For a long time, Muschelkalk sea urchins were almost exclusively known from isolated spines and platelets of their corona. During the last decades complete articulated specimens were found with their spines attached. Like the Middle Triassic asteroids they combine ancestral and advanced characters. The genera Triadotiaris and Serpianotiaris were dispersed over vast areas of the Muschelkalk Sea. The Lower Muschelkalk in Silesia, the fauna of which was strongly influenced by Tethyan faunas, yielded additional genera. A unique find of a complete Palaeozoic-type echinoid in the Upper Muschelkalk of Lorraine sheds new light on the end-Permian extinction and the phylogeny of the post-Palaeozoic Echinoidea.

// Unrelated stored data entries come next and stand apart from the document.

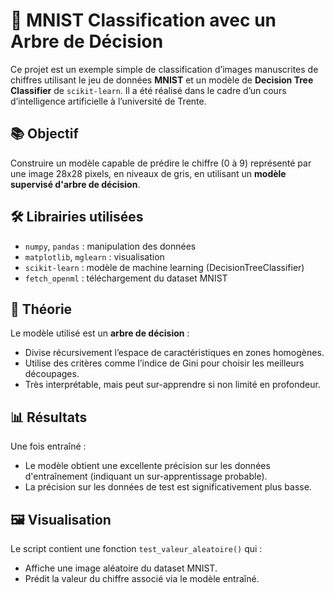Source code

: # 🧠 MNIST Classification avec un Arbre de Décision

Ce projet est un exemple simple de classification d’images manuscrites de chiffres utilisant le jeu de données **MNIST** et un modèle de **Decision Tree Classifier** de `scikit-learn`. Il a été réalisé dans le cadre d’un cours d’intelligence artificielle à l’université de Trente.

## 📚 Objectif

Construire un modèle capable de prédire le chiffre (0 à 9) représenté par une image 28x28 pixels, en niveaux de gris, en utilisant un **modèle supervisé d'arbre de décision**.

## 🛠️ Librairies utilisées

- `numpy`, `pandas` : manipulation des données
- `matplotlib`, `mglearn` : visualisation
- `scikit-learn` : modèle de machine learning (DecisionTreeClassifier)
- `fetch_openml` : téléchargement du dataset MNIST

## 🔬 Théorie

Le modèle utilisé est un **arbre de décision** :
- Divise récursivement l’espace de caractéristiques en zones homogènes.
- Utilise des critères comme l’indice de Gini pour choisir les meilleurs découpages.
- Très interprétable, mais peut sur-apprendre si non limité en profondeur.

## 📊 Résultats

Une fois entraîné :
- Le modèle obtient une excellente précision sur les données d'entraînement (indiquant un sur-apprentissage probable).
- La précision sur les données de test est significativement plus basse.

## 🖼️ Visualisation

Le script contient une fonction `test_valeur_aleatoire()` qui :
- Affiche une image aléatoire du dataset MNIST.
- Prédit la valeur du chiffre associé via le modèle entraîné.
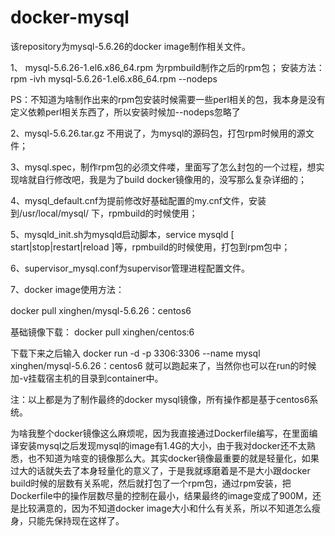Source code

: # docker-mysql
该repository为mysql-5.6.26的docker  image制作相关文件。

1、 mysql-5.6.26-1.el6.x86_64.rpm 为rpmbuild制作之后的rpm包；
安装方法：rpm -ivh mysql-5.6.26-1.el6.x86_64.rpm --nodeps

PS：不知道为啥制作出来的rpm包安装时候需要一些perl相关的包，我本身是没有定义依赖perl相关东西了，所以安装时候加--nodeps忽略了

2、mysql-5.6.26.tar.gz 不用说了，为mysql的源码包，打包rpm时候用的源文件；

3、mysql.spec，制作rpm包的必须文件喽，里面写了怎么封包的一个过程，想实现啥就自行修改吧，我是为了build docker镜像用的，没写那么复杂详细的；

4、mysql_default.cnf为提前修改好基础配置的my.cnf文件，安装到/usr/local/mysql/ 下，rpmbuild的时候使用；

5、mysqld_init.sh为mysqld启动脚本，service mysqld [ start|stop|restart|reload ]等，rpmbuild的时候使用，打包到rpm包中；

6、supervisor_mysql.conf为supervisor管理进程配置文件。

7、docker image使用方法：

docker  pull xinghen/mysql-5.6.26：centos6

基础镜像下载： docker  pull  xinghen/centos:6

下载下来之后输入  docker  run  -d -p 3306:3306 --name mysql xinghen/mysql-5.6.26：centos6 就可以跑起来了，当然你也可以在run的时候加-v挂载宿主机的目录到container中。

注：以上都是为了制作最终的docker  mysql镜像，所有操作都是基于centos6系统。

为啥我整个docker镜像这么麻烦呢，因为我直接通过Dockerfile编写，在里面编译安装mysql之后发现mysql的image有1.4G的大小，由于我对docker还不太熟悉，也不知道为啥变的镜像那么大。其实docker镜像最重要的就是轻量化，如果过大的话就失去了本身轻量化的意义了，于是我就琢磨着是不是大小跟docker build时候的层数有关系呢，然后就打包了一个rpm包，通过rpm安装，把Dockerfile中的操作层数尽量的控制在最小，结果最终的image变成了900M，还是比较满意的，因为不知道docker image大小和什么有关系，所以不知道怎么瘦身，只能先保持现在这样了。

Extant sea cucumbers inhabit shallow coastal environments as well as abyssal depths. In contrast to other echinoderms they have a bilateral symmetrical, cylindrical or worm-shaped body and a leathery skin with incorporated isolated, bizarre looking calcareous sclerites. Articulated sea cucumbers are among the rarest invertebrate fossils. The only find in the Muschelkalk described in literature comprising a number of calcareous rings is held in the Muschelkalk Museum.
With a corona diametre of up to 5 cm, Triadotiaris grandaeva is the biggest Middle Triassic echinoid known. Complete articulated specimens with their spines attached are extremely rare because their coronal plates do not construct a solid test, but imbricate like tiles. Hence, Triadotiaris tests decay soon after the animal´s death.
Lazarechinus mirabeti from the Upper Muschelkalk of Lorraine was baptized after the collector. This echinoid belongs to the Palaeozoic proterocidarids, which are characterized by multiple rows of small, flexibly arranged ambulacral and interambulacral plates. Against earlier views, the unique find of this ‘Lazarus‘ fossil proves that not just one echinoid lineage survived the end-Permian extinction event.